Die Agenturen sind durch die erforderliche Umstrukturierung der Arbeitsprozesse zunächst vor eine schwierige Aufgabe gestellt. Teams müssen neu geordnet, Aufgaben neu verteilt und Kunden anders eingebunden werden. Große Agenturen mit vielen Mitarbeitern haben es da sicher nicht leichter als kleine.
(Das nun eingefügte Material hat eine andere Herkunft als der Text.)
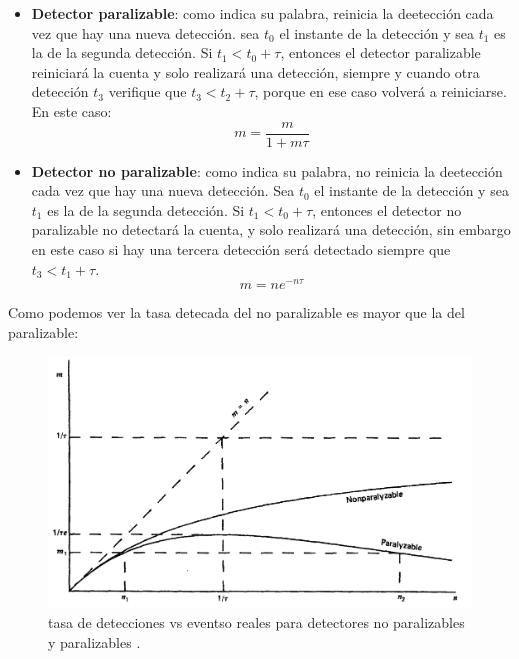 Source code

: \begin{itemize}
    \begin{itemize}
        \item \textbf{Detector paralizable}: como indica su palabra, reinicia la deetección cada vez que hay una nueva detección. sea $t_0$ el instante de la detección y sea $t_1$ es la de la segunda detección. Si $t_1<t_0+\tau$, entonces el detector paralizable reiniciará la cuenta y solo realizará una detección, siempre y cuando otra detección $t_3$ verifique que $t_3<t_2+\tau$, porque en ese caso volverá a reiniciarse. En este caso:
        \begin{equation}
            m = \frac{m}{1+m\tau}
        \end{equation}
        \item \textbf{Detector no paralizable}: como indica su palabra, no reinicia la deetección cada vez que hay una nueva detección. Sea $t_0$ el instante de la detección y sea $t_1$ es la de la segunda detección. Si $t_1<t_0+\tau$, entonces el detector no paralizable no detectará la cuenta, y solo realizará una detección, sin embargo en este caso si hay una tercera detección será detectado siempre que $t_3<t_1+\tau$. 
        \begin{equation}
            m = n e^{-n \tau}
        \end{equation}
    \end{itemize}
    Como podemos ver la tasa detecada del no paralizable es mayor que la del paralizable: 
    \begin{figure}[H] \centering
        \caption{tasa de detecciones vs eventso reales para detectores no paralizables y paralizables \cite{Knoll:1300754}.}
        \includegraphics[width=0.7\linewidth]{Cuerpo/Ch_01/Detectores_muerto.png}
    \end{figure}
    
\end{itemize}
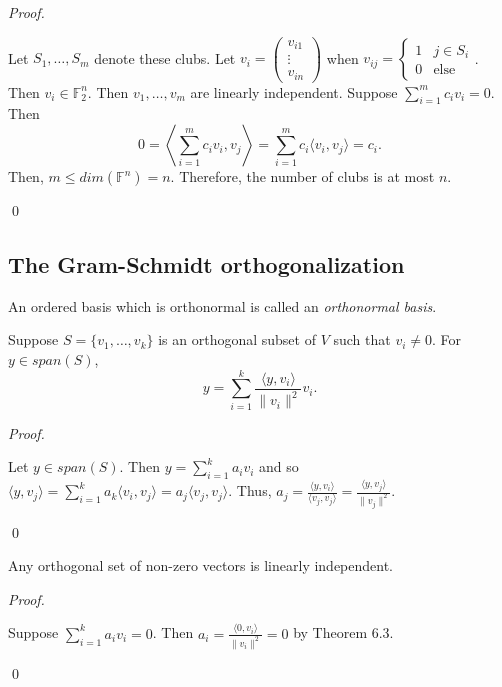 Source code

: \documentclass[12pt]{article}
\newenvironment{theorem}[2][Theorem]{\begin{trivlist}
\item[\hskip \labelsep {\bfseries #1}\hskip \labelsep {\bfseries #2.}]}{\end{trivlist}}
\newenvironment{corollary}[2][Corollary]{\begin{trivlist}
\item[\hskip \labelsep {\bfseries #1}\hskip \labelsep {\bfseries #2}]}{\end{trivlist}}
\newenvironment{definition}[2][Definition]{\begin{trivlist}
\item[\hskip \labelsep {\bfseries #1}\hskip \labelsep {\bfseries #2}]}{\end{trivlist}}
\newenvironment{sol}
    {\emph{Proof.}
    }
    {
    \qed
    }
\begin{document}
\begin{sol}
Let $S_1, \dots, S_m$ denote these clubs. Let $v_i = \begin{pmatrix}
v_{i1} \\ \vdots \\ v_{in}
\end{pmatrix}$ when $v_{ij} = 
        \begin{cases} 
            1 & j \in S_i \\
            0 & \text{else}
        \end{cases}$. Then $v_i \in \mathbb{F}_2^n$. Then $v_1, \dots, v_m$ are linearly independent. Suppose $\sum_{i = 1}^m c_iv_i = 0$. Then $$0 = \left\langle \sum_{i = 1}^mc_iv_i, v_j \right\rangle = \sum_{i = 1}^m c_i \langle v_i, v_j \rangle = c_i.$$ Then, $m \leq dim(\mathbb{F}^n) = n$. Therefore, the number of clubs is at most $n$.
\end{sol}

\subsection{The Gram-Schmidt orthogonalization}

\begin{definition}{5}
An ordered basis which is orthonormal is called an \textit{orthonormal basis}.
\end{definition}

\begin{theorem}{6.3}
Suppose $S = \{v_1, \dots, v_k\}$ is an orthogonal subset of $V$ such that $v_i \neq 0$. For $y \in span(S)$, $$y = \sum_{i = 1}^k\frac{\langle y, v_i \rangle}{\lVert v_i \rVert^2}v_i.$$
\end{theorem}

\begin{sol}
Let $y \in span(S)$. Then $y = \sum_{i = 1}^k a_iv_i$ and so $\langle y, v_j \rangle = \sum_{i = 1}^k a_k \langle v_i, v_j \rangle = a_j \langle v_j, v_j \rangle$. Thus, $a_j = \frac{\langle y, v_i \rangle}{\langle v_j, v_j \rangle} = \frac{\langle y, v_j \rangle}{\lVert v_j \rVert^2}$.
\end{sol}

\begin{corollary}{4}
Any orthogonal set of non-zero vectors is linearly independent.
\end{corollary}

\begin{sol}
Suppose $\sum_{i = 1}^ka_iv_i = 0$. Then $a_i = \frac{\langle 0, v_i \rangle}{\lVert v_i \rVert^2} = 0$ by Theorem 6.3.
\end{sol}
\end{document}
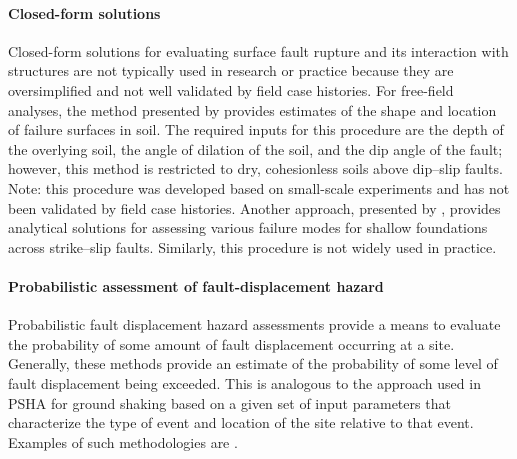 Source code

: \paragraph{Closed-form solutions}
Closed-form solutions for evaluating surface fault rupture and its interaction with structures are not typically used in research or practice because they are oversimplified and not well validated by field case histories. For free-field analyses, the method presented by \citet{cole1984influence} provides estimates of the shape and location of failure surfaces in soil. The required inputs for this procedure are the depth of the overlying soil, the angle of dilation of the soil, and the dip angle of the fault; however, this method is restricted to dry, cohesionless soils above dip--slip faults.  Note: this procedure was developed based on small-scale experiments and has not been validated by field case histories. Another approach, presented by \citet{berrill1983twodimensional}, provides analytical solutions for assessing various failure modes for shallow foundations across strike--slip faults. Similarly, this procedure is not widely used in practice.

\paragraph{Probabilistic assessment of fault-displacement hazard}
Probabilistic fault displacement hazard assessments provide a means to evaluate the probability of some amount of fault displacement occurring at a site. Generally, these methods provide an estimate of the probability of some level of fault displacement being exceeded. This is analogous to the approach used in PSHA for ground shaking based on a given set of input parameters that characterize the type of event and location of the site relative to that event. Examples of such methodologies are \citet{youngs2003methodology, petersen2011fault, moss2011probabilistic, hecker2013variability}.

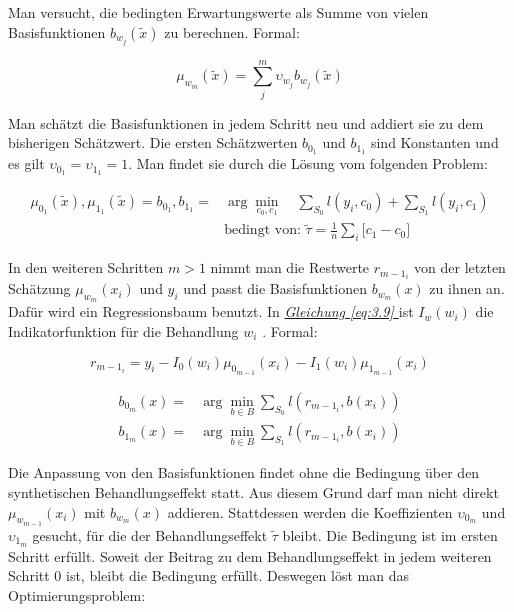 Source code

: \documentclass[12pt,a4paper,twoside]{scrartcl}
\numberwithin{equation}{section}
\renewcommand*{\refeq}[1]{\emph{\hyperref[#1]{Gleichung \ref*{#1} }}}
\begin{document}
\noindent
Man versucht, die bedingten Erwartungswerte als Summe von vielen Basisfunktionen $b_{w_j}(\tilde{x})$ zu berechnen. Formal:\par

\begin{equation}\label{eq:3.7}
 \mu_{w_m}(\tilde{x}) = \sum_j^m \upsilon_{w_j}b_{w_j}(\tilde{x})
\end{equation}

\noindent
Man schätzt die Basisfunktionen in jedem Schritt neu und addiert sie zu dem bisherigen Schätzwert. Die ersten Schätzwerten $b_{0_1}$ und $b_{1_1}$ sind Konstanten und es gilt $\upsilon_{0_1} = \upsilon_{1_1} = 1$. Man findet sie durch die Lösung vom folgenden Problem\cite{schuler2017synth}: \par 

\begin{equation}\label{eq:3.8}
\begin{split}
	\mu_{0_1}(\tilde{x}),\mu_{1_1}(\tilde{x}) = b_{0_1},b_{1_1} = &\arg\min_{c_0,c_1} \quad \sum_{S_0} l(y_i,c_0) + \sum_{S_1} l(y_i,c_1)\\
 &\text{bedingt von: } \tilde{\tau} = \frac{1}{n} \sum_i \big [c_1 - c_0 \big ]
\end{split}
\end{equation}

\noindent
In den weiteren Schritten $m>1$ nimmt man die Restwerte $r_{{m-1}_i}$ von der letzten Schätzung $\mu_{w_m}(x_i)$ und $y_i$ und passt die Basisfunktionen $b_{w_m}(x)$ zu ihnen an. Dafür wird ein Regressionsbaum benutzt. In \refeq{eq:3.9} ist $I_w(w_i)$ die Indikatorfunktion für die Behandlung $w_i$ \cite{schuler2017synth}. Formal:\par

\begin{equation}\label{eq:3.9}
r_{{m-1}_i} = y_i - I_0(w_i)\mu_{0_{m-1}}(x_i)-I_1(w_i)\mu_{1_{m-1}}(x_i)
\end{equation}

\begin{equation}\label{eq:3.10}
\begin{split}
	 b_{0_m}(x) = &\arg\min_{b \in B} \sum_{S_0} l(r_{{m-1}_i},b(x_i))\\
	 b_{1_m}(x) = &\arg\min_{b \in B} \sum_{S_1} l(r_{{m-1}_i},b(x_i))
\end{split}
\end{equation}

\noindent
Die Anpassung von den Basisfunktionen findet ohne die Bedingung über den synthetischen Behandlungseffekt statt. Aus diesem Grund darf man nicht direkt $\mu_{w_{m-1}}(x_i)$ mit $b_{w_m}(x)$ addieren. Stattdessen werden die Koeffizienten $\upsilon_{0_m}$ und $\upsilon_{1_m}$ gesucht, für die der Behandlungseffekt $\tilde{\tau}$ bleibt. Die Bedingung ist im ersten Schritt erfüllt. Soweit der Beitrag zu dem Behandlungseffekt in jedem weiteren Schritt $0$ ist, bleibt die Bedingung erfüllt\cite{schuler2017synth}. Deswegen löst man das Optimierungsproblem:\par 
\end{document}
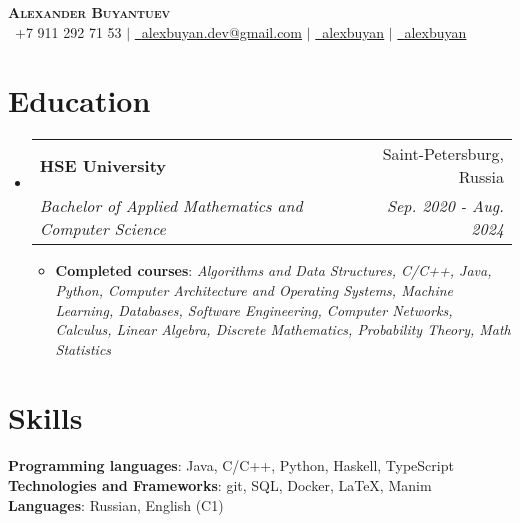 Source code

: \documentclass[english,russian,letterpaper,11pt]{article}
\makeatletter
\newcommand{\resumeItem}[1]{
  \item\small{
    {#1 \vspace{-2pt}}
  }
}
\newcommand{\resumeSubheading}[4]{
  \vspace{-2pt}\item
    \begin{tabular*}{0.97\textwidth}[t]{l@{\extracolsep{\fill}}r}
      \textbf{#1} & #2 \\
      \textit{\small#3} & \textit{\small #4} \\
    \end{tabular*}\vspace{-7pt}
}
\newcommand{\resumeSubHeadingListStart}{\begin{itemize}[leftmargin=0.15in, label={}]}
\newcommand{\resumeSubHeadingListEnd}{\end{itemize}}
\newcommand{\resumeItemListStart}{\begin{itemize}}
\newcommand{\resumeItemListEnd}{\end{itemize}\vspace{-5pt}}
\makeatother
\begin{document}

\begin{center}
    \textbf{\Huge \scshape Alexander Buyantuev} \\ \vspace{2pt}
    \small \faPhone \ +7 911 292 71 53 $|$ \href{mailto:alexbuyan.dev@gmail.com}{\faEnvelope \ \underline{alexbuyan.dev@gmail.com}} $|$ 
    \href{https://github.com/alexbuyan}{\faGithub \ \underline{alexbuyan}} $|$ \href{https://www.linkedin.com/in/alexander-buyantuev-063785223}{\faLinkedin \ \underline{alexbuyan}}
\end{center}


\section{Education}
  \resumeSubHeadingListStart
    \resumeSubheading
      {HSE University}{Saint-Petersburg, Russia}
      {Bachelor of Applied Mathematics and Computer Science}{Sep. 2020 - Aug. 2024}
      \resumeItemListStart
        \resumeItem{\textbf{Completed courses}: \textit{Algorithms and Data Structures, C/C++, Java, Python, Computer Architecture and Operating Systems, Machine Learning, Databases, Software Engineering, Computer Networks, Calculus, Linear Algebra, Discrete Mathematics, Probability Theory, Math Statistics}}
      \resumeItemListEnd
  \resumeSubHeadingListEnd

\section{Skills}
 \begin{itemize}[leftmargin=0.15in, label={}]
    \small{\item{
     \textbf{Programming languages}{: Java, C/C++, Python, Haskell, TypeScript} \\
     \textbf{Technologies and Frameworks}{: git, SQL, Docker, \LaTeX, Manim} \\
     \textbf{Languages}{: Russian, English (C1)} \\
    }}
 \end{itemize}
\end{document}
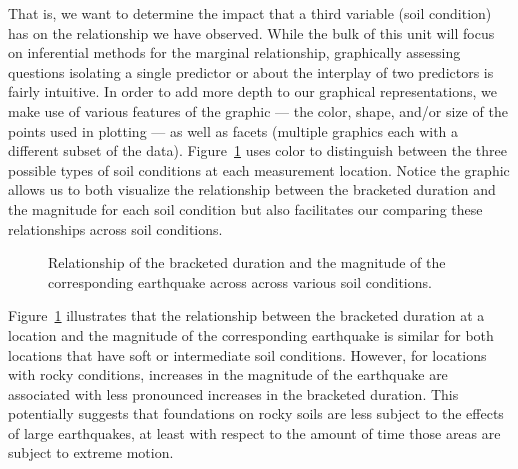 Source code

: \documentclass[
  letterpaper,
  DIV=11,
  numbers=noendperiod]{scrreprt}
\theoremstyle{definition}
\theoremstyle{definition}
\theoremstyle{plain}
\theoremstyle{remark}
\begin{document}
That is, we want to determine the impact that a third variable (soil
condition) has on the relationship we have observed. While the bulk of
this unit will focus on inferential methods for the marginal
relationship, graphically assessing questions isolating a single
predictor or about the interplay of two predictors is fairly intuitive.
In order to add more depth to our graphical representations, we make use
of various features of the graphic --- the color, shape, and/or size of
the points used in plotting --- as well as facets (multiple graphics
each with a different subset of the data).
Figure~\ref{fig-regsummaries-color} uses color to distinguish between
the three possible types of soil conditions at each measurement
location. Notice the graphic allows us to both visualize the
relationship between the bracketed duration and the magnitude for each
soil condition but also facilitates our comparing these relationships
across soil conditions.

\begin{figure}


\caption{\label{fig-regsummaries-color}Relationship of the bracketed
duration and the magnitude of the corresponding earthquake across across
various soil conditions.}

\end{figure}%

Figure~\ref{fig-regsummaries-color} illustrates that the relationship
between the bracketed duration at a location and the magnitude of the
corresponding earthquake is similar for both locations that have soft or
intermediate soil conditions. However, for locations with rocky
conditions, increases in the magnitude of the earthquake are associated
with less pronounced increases in the bracketed duration. This
potentially suggests that foundations on rocky soils are less subject to
the effects of large earthquakes, at least with respect to the amount of
time those areas are subject to extreme motion.
\end{document}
Im Großen und Ganzen befindet sich die Umstellung auf agile Prozesse noch in der Umsetzungsphase. Deshalb stoßen Veranstaltungen wie das Agile Design Camp auch auf so großes Interesse bei den Produzenten. Da schaut man gern mal über den Tellerrand und lässt sich von anderen inspirieren. Schön, dass bei solch einem Barcamp der Wettbewerb mal außen vor bleiben und offen diskutiert werden kann.
Als kleines Bonbon am Nachmittag konnten sich die Teilnehmer ihr Veranstaltungs-T-Shirt auf der Vorderseite mit einem Motiv Ihrer Wahl bedrucken lassen. Und sie durften es natürlich auch mit nach Hause nehmen.
Sehr angenehm für diese Art der Veranstaltung war die weiträumige Location (hmmh im Tower, 12. Stock) mit dem prächtigen Ausblick über die Dächer Bremens sowie die gute Verpflegung während des gesamten Tages. Daumen hoch für die Organisation!
Unser Resumée: absolut empfehlenswert – auch bei schönstem Wetter draußen und an einem Samstag!
Wir danken hmmh multimediahaus AG für die Bereitstellung eines Teils der Bilder.